RUN wget --no-check-certificate <paste-your-domino-file-download-url-here> -O /tmp/domino-hadoop-downloads/hadoop-binaries-configs.tar.gz &&
    tar xzf /tmp/domino-hadoop-downloads/hadoop-binaries-configs.tar.gz -C /tmp/domino-hadoop-downloads/

### Copy hadoop, hive, and spark configurations
RUN cp -r /tmp/domino-hadoop-downloads/hadoop-binaries-configs/configs/hadoop /etc/hadoop &&
    cp -r /tmp/domino-hadoop-downloads/hadoop-binaries-configs/configs/hive /etc/hive &&
    cp -r /tmp/domino-hadoop-downloads/hadoop-binaries-configs/configs/spark /etc/spark


### Set correct hadoop and spark config directory names. Sometimes the directories in EMR cluster are named as conf.dist. Check your EMR cluster for right names for each of the configs
RUN rm /etc/hadoop/conf &&
    rm /etc/spark/conf &&
    rm /etc/hive/conf &&
    mv /etc/hadoop/conf.empty /etc/hadoop/conf &&
    mv /etc/spark/conf.empty /etc/spark/conf &&
    mv /etc/hive/conf.empty /etc/hive/conf


### Copy emr jars to the right locations
RUN mv /tmp/domino-hadoop-downloads/hadoop-binaries-configs/aws /usr/share/aws
RUN mv /tmp/domino-hadoop-downloads/hadoop-binaries-configs/hadoop /usr/lib/hadoop
RUN mv /tmp/domino-hadoop-downloads/hadoop-binaries-configs/hadoop-lzo /usr/lib/hadoop-lzo
RUN mv /tmp/domino-hadoop-downloads/hadoop-binaries-configs/spark /usr/lib/spark
RUN cp -r /tmp/domino-hadoop-downloads/hadoop-binaries-configs/java/* /usr/share/java/

### Update SPARK and HADOOP environment variables.

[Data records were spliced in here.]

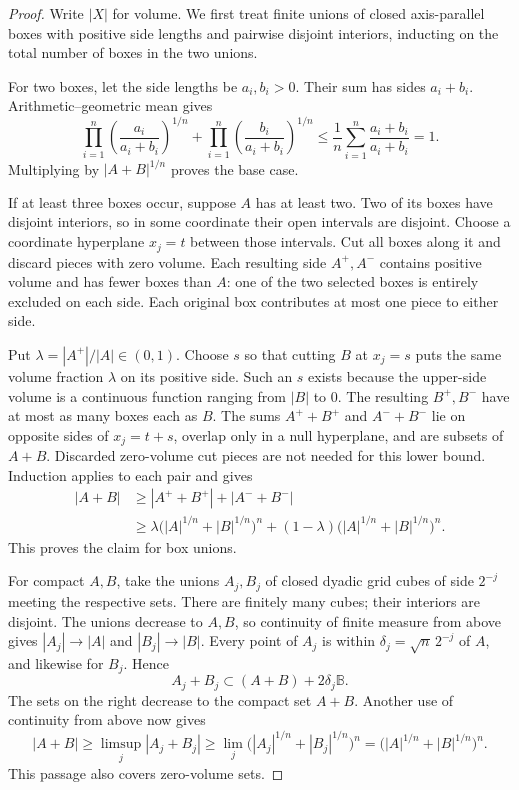 \begin{proof}
Write $|X|$ for volume. We first treat finite unions of closed axis-parallel boxes with positive side lengths and pairwise disjoint interiors, inducting on the total number of boxes in the two unions.

For two boxes, let the side lengths be $a_i,b_i>0$. Their sum has sides $a_i+b_i$. Arithmetic--geometric mean gives
\[
\prod_{i=1}^n\left(\frac{a_i}{a_i+b_i}\right)^{1/n}
+\prod_{i=1}^n\left(\frac{b_i}{a_i+b_i}\right)^{1/n}
\le\frac1n\sum_{i=1}^n\frac{a_i+b_i}{a_i+b_i}=1.
\]
Multiplying by $|A+B|^{1/n}$ proves the base case.

If at least three boxes occur, suppose $A$ has at least two. Two of its boxes have disjoint interiors, so in some coordinate their open intervals are disjoint. Choose a coordinate hyperplane $x_j=t$ between those intervals. Cut all boxes along it and discard pieces with zero volume. Each resulting side $A^+,A^-$ contains positive volume and has fewer boxes than $A$: one of the two selected boxes is entirely excluded on each side. Each original box contributes at most one piece to either side.

Put $\lambda=|A^+|/|A|\in(0,1)$. Choose $s$ so that cutting $B$ at $x_j=s$ puts the same volume fraction $\lambda$ on its positive side. Such an $s$ exists because the upper-side volume is a continuous function ranging from $|B|$ to $0$. The resulting $B^+,B^-$ have at most as many boxes each as $B$. The sums $A^++B^+$ and $A^-+B^-$ lie on opposite sides of $x_j=t+s$, overlap only in a null hyperplane, and are subsets of $A+B$. Discarded zero-volume cut pieces are not needed for this lower bound. Induction applies to each pair and gives
\[
\begin{aligned}
|A+B|&\ge|A^++B^+|+|A^-+B^-|\\
&\ge\lambda\bigl(|A|^{1/n}+|B|^{1/n}\bigr)^n
+(1-\lambda)\bigl(|A|^{1/n}+|B|^{1/n}\bigr)^n.
\end{aligned}
\]
This proves the claim for box unions.

For compact $A,B$, take the unions $A_j,B_j$ of closed dyadic grid cubes of side $2^{-j}$ meeting the respective sets. There are finitely many cubes; their interiors are disjoint. The unions decrease to $A,B$, so continuity of finite measure from above gives $|A_j|\to|A|$ and $|B_j|\to|B|$. Every point of $A_j$ is within $\delta_j=\sqrt n\,2^{-j}$ of $A$, and likewise for $B_j$. Hence
\[
A_j+B_j\subset(A+B)+2\delta_j\mathbb B.
\]
The sets on the right decrease to the compact set $A+B$. Another use of continuity from above now gives
\[
|A+B|\ge\limsup_j|A_j+B_j|
\ge\lim_j\bigl(|A_j|^{1/n}+|B_j|^{1/n}\bigr)^n
=\bigl(|A|^{1/n}+|B|^{1/n}\bigr)^n.
\]
This passage also covers zero-volume sets.
\end{proof}

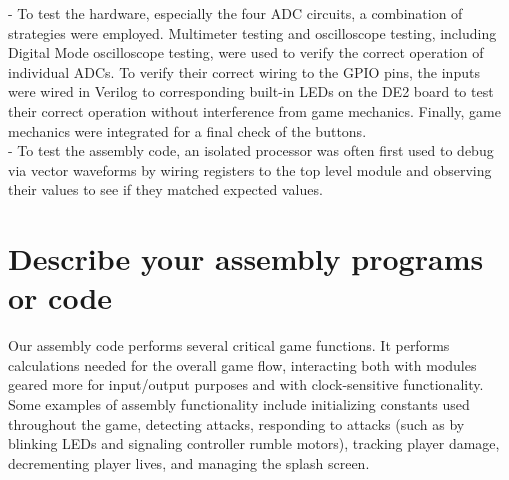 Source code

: \documentclass[12pt]{article} %
\begin{document}
- To test the hardware, especially the four ADC circuits, a combination of strategies were employed. Multimeter testing and oscilloscope testing, including Digital Mode oscilloscope testing, were used to verify the correct operation of individual ADCs. To verify their correct wiring to the GPIO pins, the inputs were wired in Verilog to corresponding built-in LEDs on the DE2 board to test their correct operation without interference from game mechanics. Finally, game mechanics were integrated for a final check of the buttons.\\

- To test the assembly code, an isolated processor was often first used to debug via vector waveforms by wiring registers to the top level module and observing their values to see if they matched expected values.\\

\section{Describe your assembly programs or code}
Our assembly code performs several critical game functions. It performs calculations needed for the overall game flow, interacting both with modules geared more for input/output purposes and with clock-sensitive functionality. Some examples of assembly functionality include initializing constants used throughout the game, detecting attacks, responding to attacks (such as by blinking LEDs and signaling controller rumble motors), tracking player damage, decrementing player lives, and managing the splash screen.
\end{document}
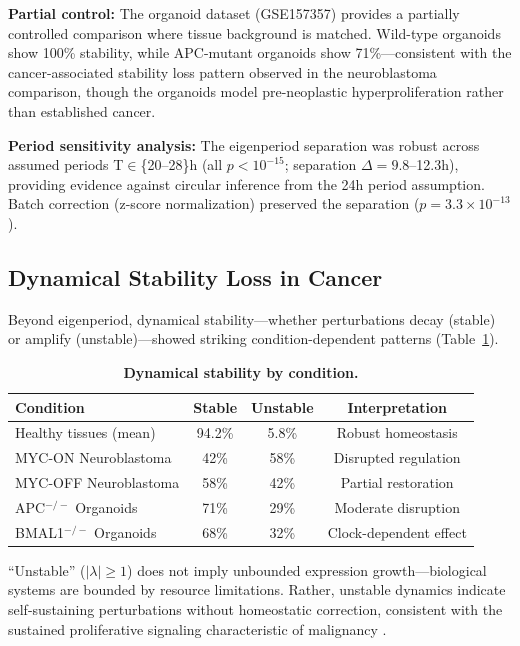 \documentclass[11pt,letterpaper]{article}
\begin{document}
\textbf{Partial control:} The organoid dataset (GSE157357) provides a partially controlled comparison where tissue background is matched. Wild-type organoids show 100\% stability, while APC-mutant organoids show 71\%---consistent with the cancer-associated stability loss pattern observed in the neuroblastoma comparison, though the organoids model pre-neoplastic hyperproliferation rather than established cancer.

\textbf{Period sensitivity analysis:} The eigenperiod separation was robust across assumed periods T$\in$\{20--28\}h (all $p < 10^{-15}$; separation $\Delta = 9.8$--12.3h), providing evidence against circular inference from the 24h period assumption. Batch correction (z-score normalization) preserved the separation ($p = 3.3 \times 10^{-13}$).

\subsection{Dynamical Stability Loss in Cancer}

Beyond eigenperiod, dynamical stability---whether perturbations decay (stable) or amplify (unstable)---showed striking condition-dependent patterns (Table~\ref{tab:stability}).

\begin{table}[H]
\centering
\caption{\textbf{Dynamical stability by condition.}}
\label{tab:stability}
\begin{tabular}{lccc}
\toprule
Condition & Stable & Unstable & Interpretation \\
\midrule
Healthy tissues (mean) & 94.2\% & 5.8\% & Robust homeostasis \\
MYC-ON Neuroblastoma & 42\% & 58\% & Disrupted regulation \\
MYC-OFF Neuroblastoma & 58\% & 42\% & Partial restoration \\
APC$^{-/-}$ Organoids & 71\% & 29\% & Moderate disruption \\
BMAL1$^{-/-}$ Organoids & 68\% & 32\% & Clock-dependent effect \\
\bottomrule
\end{tabular}
\end{table}

``Unstable'' ($|\lambda| \geq 1$) does not imply unbounded expression growth---biological systems are bounded by resource limitations. Rather, unstable dynamics indicate self-sustaining perturbations without homeostatic correction, consistent with the sustained proliferative signaling characteristic of malignancy \citep{hanahan2011}.
\end{document}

Make sure py4j file name is correct as per your edgenode
### Update SPARK and HADOOP environment variables. Make sure py4j file name is correct as per your edgenode
RUN
echo 'export JAVA_HOME=/usr/lib/jvm/java-8-oracle/' >> /home/ubuntu/.domino-defaults &&
echo 'export HADOOP_HOME=/usr/lib/hadoop' >> /home/ubuntu/.domino-defaults &&
echo 'export SPARK_HOME=/usr/lib/spark' >> /home/ubuntu/.domino-defaults &&
echo 'export PYTHONPATH=${PYTHONPATH:-}:${SPARK_HOME:-}/python/' >> /home/ubuntu/.domino-defaults &&
echo 'export PYTHONPATH=${PYTHONPATH:-}:${SPARK_HOME:-}/python/lib/py4j-0.10.7-src.zip' >> /home/ubuntu/.domino-defaults &&
echo 'export PATH=${PATH:-}:${SPARK_HOME:-}/bin' >> /home/ubuntu/.domino-defaults &&
echo 'export PATH=${PATH:-}:${HADOOP_HOME:-}/bin' >> /home/ubuntu/.domino-defaults &&
echo 'export HADOOP_CONF_DIR=/etc/hadoop/conf' >> /home/ubuntu/.domino-defaults &&
echo 'export YARN_CONF_DIR=/etc/hadoop/conf' >> /home/ubuntu/.domino-defaults &&
echo 'export SPARK_CONF_DIR=/etc/spark/conf' >> /home/ubuntu/.domino-defaults

Click Build when finished editing the Dockerfile instructions. If the build completes successfully, you are ready to try using the environment.

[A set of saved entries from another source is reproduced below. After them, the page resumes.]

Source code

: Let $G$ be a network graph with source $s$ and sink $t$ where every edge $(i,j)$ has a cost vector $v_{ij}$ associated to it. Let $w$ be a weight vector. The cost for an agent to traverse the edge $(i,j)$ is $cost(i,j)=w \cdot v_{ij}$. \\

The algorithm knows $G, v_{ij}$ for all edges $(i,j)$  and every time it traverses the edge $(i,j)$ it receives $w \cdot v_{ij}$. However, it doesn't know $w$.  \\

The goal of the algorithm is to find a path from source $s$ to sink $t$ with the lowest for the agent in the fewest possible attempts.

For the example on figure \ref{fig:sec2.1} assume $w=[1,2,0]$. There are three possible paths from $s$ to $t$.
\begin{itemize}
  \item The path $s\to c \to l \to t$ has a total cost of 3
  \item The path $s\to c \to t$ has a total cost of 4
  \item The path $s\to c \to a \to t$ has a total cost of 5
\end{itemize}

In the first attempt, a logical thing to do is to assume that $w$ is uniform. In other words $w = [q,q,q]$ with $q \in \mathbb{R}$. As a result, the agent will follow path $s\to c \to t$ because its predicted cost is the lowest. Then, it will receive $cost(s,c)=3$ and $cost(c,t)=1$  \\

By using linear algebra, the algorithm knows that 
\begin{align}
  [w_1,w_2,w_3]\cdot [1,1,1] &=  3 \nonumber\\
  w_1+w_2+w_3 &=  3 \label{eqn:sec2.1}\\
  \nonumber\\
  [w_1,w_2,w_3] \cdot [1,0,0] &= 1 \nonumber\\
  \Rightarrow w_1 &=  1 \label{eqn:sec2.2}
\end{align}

Configure a Domino project for use with an EMR cluster

This procedure assumes that an environment with the necessary client software has been created according to the instructions above. Ask your Domino admin for access to such an environment. Note that you may need to provide Domino with additional options when setting up your project. Your Domino or AWS administrators should be able to provide you with the correct values for these options.

Open the Domino project you want to use with your EMR cluster, then click Settings from the project menu.
On the Integrations tab, click to select YARN integration from the Apache Spark panel.
Use root as the Hadoop username.
If your EMR cluster is in the same AWS VPC as your Domino deployment, you do not need to list the hosts in the Custom /etc/hosts entries field. If your Domino deployment is in a separate network from the EMR cluster, list the hostnames of the nodes in your cluster.

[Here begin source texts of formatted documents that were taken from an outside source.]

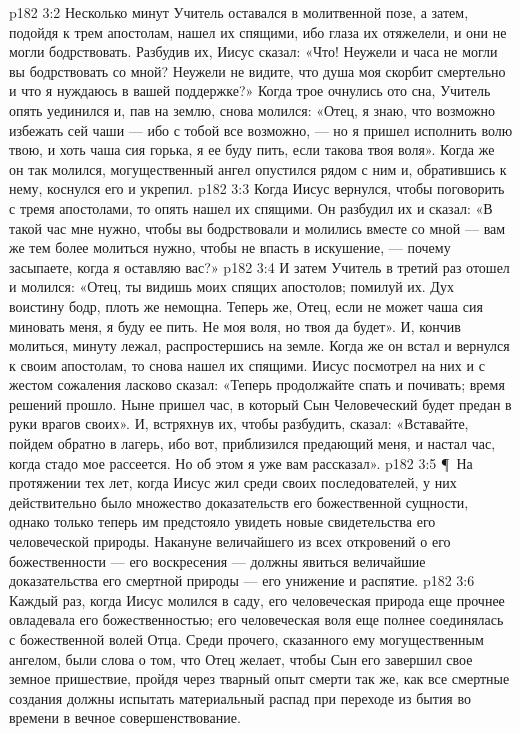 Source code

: \vs p182 3:2 Несколько минут Учитель оставался в молитвенной позе, а затем, подойдя к трем апостолам, нашел их спящими, ибо глаза их отяжелели, и они не могли бодрствовать. Разбудив их, Иисус сказал: «Что! Неужели и часа не могли вы бодрствовать со мной? Неужели не видите, что душа моя скорбит смертельно и что я нуждаюсь в вашей поддержке?» Когда трое очнулись ото сна, Учитель опять уединился и, пав на землю, снова молился: «Отец, я знаю, что возможно избежать сей чаши --- ибо с тобой все возможно, --- но я пришел исполнить волю твою, и хоть чаша сия горька, я ее буду пить, если такова твоя воля». Когда же он так молился, могущественный ангел опустился рядом с ним и, обратившись к нему, коснулся его и укрепил.
\vs p182 3:3 Когда Иисус вернулся, чтобы поговорить с тремя апостолами, то опять нашел их спящими. Он разбудил их и сказал: «В такой час мне нужно, чтобы вы бодрствовали и молились вместе со мной --- вам же тем более молиться нужно, чтобы не впасть в искушение, --- почему засыпаете, когда я оставляю вас?»
\vs p182 3:4 И затем Учитель в третий раз отошел и молился: «Отец, ты видишь моих спящих апостолов; помилуй их. Дух воистину бодр, плоть же немощна. Теперь же, Отец, если не может чаша сия миновать меня, я буду ее пить. Не моя воля, но твоя да будет». И, кончив молиться, минуту лежал, распростершись на земле. Когда же он встал и вернулся к своим апостолам, то снова нашел их спящими. Иисус посмотрел на них и с жестом сожаления ласково сказал: «Теперь продолжайте спать и почивать; время решений прошло. Ныне пришел час, в который Сын Человеческий будет предан в руки врагов своих». И, встряхнув их, чтобы разбудить, сказал: «Вставайте, пойдем обратно в лагерь, ибо вот, приблизился предающий меня, и настал час, когда стадо мое рассеется. Но об этом я уже вам рассказал».
\vs p182 3:5 \P\ На протяжении тех лет, когда Иисус жил среди своих последователей, у них действительно было множество доказательств его божественной сущности, однако только теперь им предстояло увидеть новые свидетельства его человеческой природы. Накануне величайшего из всех откровений о его божественности --- его воскресения --- должны явиться величайшие доказательства его смертной природы --- его унижение и распятие.
\vs p182 3:6 Каждый раз, когда Иисус молился в саду, его человеческая природа еще прочнее овладевала его божественностью; его человеческая воля еще полнее соединялась с божественной волей Отца. Среди прочего, сказанного ему могущественным ангелом, были слова о том, что Отец желает, чтобы Сын его завершил свое земное пришествие, пройдя через тварный опыт смерти так же, как все смертные создания должны испытать материальный распад при переходе из бытия во времени в вечное совершенствование.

If your work with the cluster generates many warnings about missing Java packages, you can suppress these by adding the following to Spark Configuration Options.
```
Key: spark.hadoop.yarn.timeline-service.enabled
Value: false
```
After inputting your YARN configuration, click Save.
On the Hardware & Environment tab, change the project default environment to the one you built earlier with the binaries and configuration files.

You are now ready to start Runs from this project that interact with your EMR cluster.